Start of Block

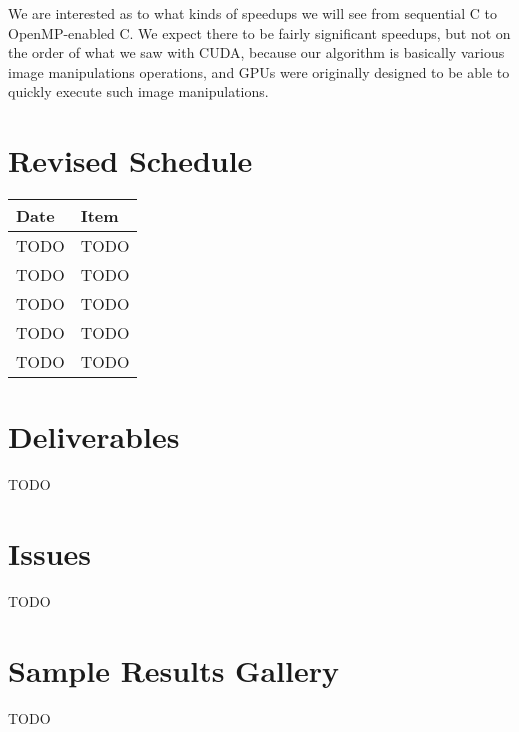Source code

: \documentclass[12pt]{article}
\begin{document}
We are interested as to what kinds of speedups we will see from sequential C to
OpenMP-enabled C. We expect there to be fairly significant speedups, but not on
the order of what we saw with CUDA, because our algorithm is basically various
image manipulations operations, and GPUs were originally designed to be able to
quickly execute such image manipulations.

\section{Revised Schedule}

\begin{tabular}{l|l}
    Date & Item \\
    \hline
    TODO & TODO \\
    TODO & TODO \\
    TODO & TODO \\
    TODO & TODO \\
    TODO & TODO
\end{tabular}

\section{Deliverables}

TODO

\section{Issues}

TODO

\section{Sample Results Gallery}

TODO
\end{document}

End of Block

> _YOUR GOAL_
Every line in the data that holds "image" should be copied out.

> _RESPONSE BELOW_
image manipulations operations, and GPUs were originally designed to be able to
quickly execute such image manipulations.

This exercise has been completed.